Nelle discussioni sul futuro del Medio Oriente dopo la guerra di Gaza, più volte è stata tirata in ballo l’Autorità Nazionale Palestinese e da più parti. L’organo amministrativo dei territori cisgiordani, nato 30 anni fa con gli accordi di Oslo, che avrebbe dovuto traghettare i palestinesi verso la creazione del loro stato, di fatto è un ente senza rappresentatività.

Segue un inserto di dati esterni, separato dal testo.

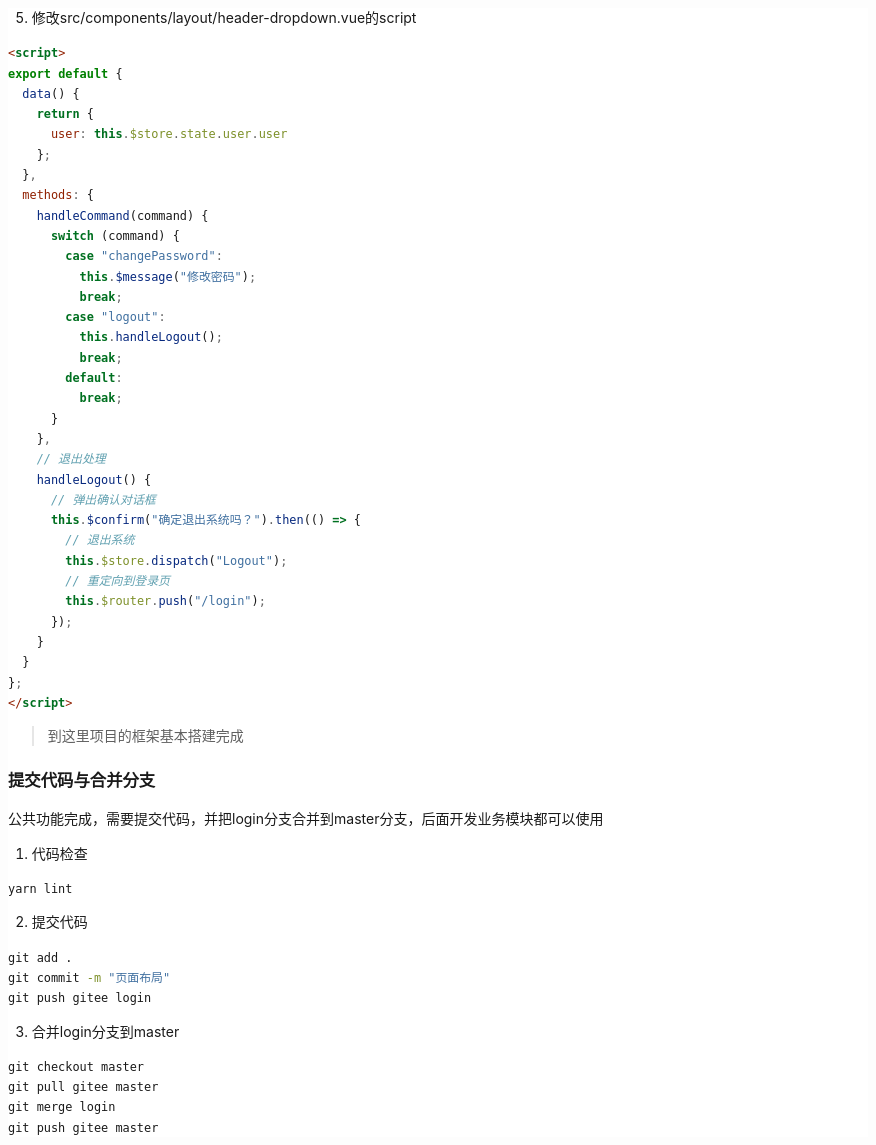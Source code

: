 5. 修改src/components/layout/header-dropdown.vue的script
```html
<script>
export default {
  data() {
    return {
      user: this.$store.state.user.user
    };
  },
  methods: {
    handleCommand(command) {
      switch (command) {
        case "changePassword":
          this.$message("修改密码");
          break;
        case "logout":
          this.handleLogout();
          break;
        default:
          break;
      }
    },
    // 退出处理
    handleLogout() {
      // 弹出确认对话框
      this.$confirm("确定退出系统吗？").then(() => {
        // 退出系统
        this.$store.dispatch("Logout");
        // 重定向到登录页
        this.$router.push("/login");
      });
    }
  }
};
</script>
```
> 到这里项目的框架基本搭建完成

### 提交代码与合并分支
公共功能完成，需要提交代码，并把login分支合并到master分支，后面开发业务模块都可以使用
1. 代码检查
```cmd
yarn lint
```

2. 提交代码
```cmd
git add .
git commit -m "页面布局"
git push gitee login
```

3. 合并login分支到master
```cmd
git checkout master
git pull gitee master
git merge login
git push gitee master
```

Questo perché il suo ottuagenario leader Mahmoud Abbas (Abu Mazen) da subito ha capito che la via del dialogo mal si combaciava con le velleità e le idee di Hamas che, alla prima occasione, hanno dimostrato tutta la loro forza.
Alle prime elezioni dopo Oslo, quelle del 1996, Hamas non volle partecipare, per non dare legittimità all’Autorità Nazionale Palestinese, nella quale non ha mai creduto, così come ha sempre avversato e non riconosciuto, come d’altronde è scritto nel suo statuto, qualsiasi accordo con Israele, visto tra l’altro che non riconosce lo stato ebraico e lotta per l’eliminazione di questo e degli ebrei.